▶ _GIVEN INFORMATION_

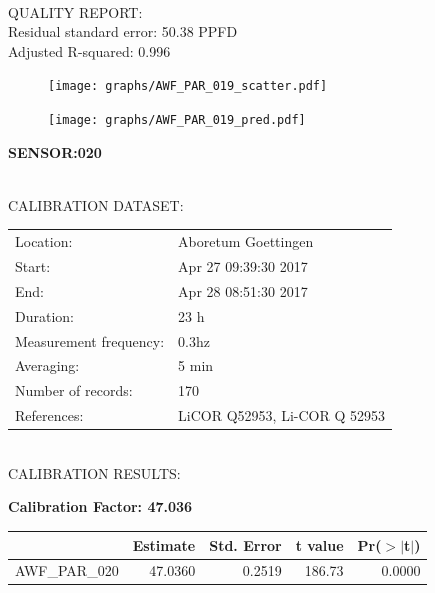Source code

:\documentclass[oneside]{report}
\begin{document}
\hrulefill\\
QUALITY REPORT:\\
Residual standard error: 50.38 PPFD\\
Adjusted R-squared: 0.996



\begin{figure}[H]
  \centering
  \texttt{[image: graphs/AWF\_PAR\_019\_scatter.pdf]}
\end{figure}




\begin{figure}[H]
  \centering
  \texttt{[image: graphs/AWF\_PAR\_019\_pred.pdf]}
\end{figure}

\pagebreak


\begin{center}
\large{\textbf{SENSOR:020}}\\
\end{center}

\hrulefill\\
CALIBRATION DATASET:\\
\begin{table}[h!]
  \centering
  \label{tab:table1}
  \begin{tabular}{ll}
    Location: & Aboretum Goettingen\\ 
    
    
    Start:  & Apr 27 09:39:30 2017 \\
    End:   & Apr 28 08:51:30 2017\\ 
    Duration: & 23 h\\
    Measurement frequency: & 0.3hz\\
    Averaging:  &5 min\\
    Number of records: & 170 \\
    References: & LiCOR Q52953, Li-COR Q 52953 \\
  \end{tabular}
\end{table}

\hrulefill\\
CALIBRATION RESULTS:\\


\begin{center}
\textbf{\large{Calibration Factor: 47.036}}\\
\end{center}
\begin{table}[ht]
\centering
\begin{tabular}{rrrrr}
  \hline
 & Estimate & Std. Error & t value & Pr($>$$|$t$|$) \\ 
  \hline
AWF\_PAR\_020 & 47.0360 & 0.2519 & 186.73 & 0.0000 \\ 
   \hline
\end{tabular}
\end{table}
\end{document}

▶ _WORK INSTRUCTIONS_
What is the number of lines in the listing above that hold "graphs"? Respond with that number and nothing else.

▶ _EXERCISE SOLUTION_
2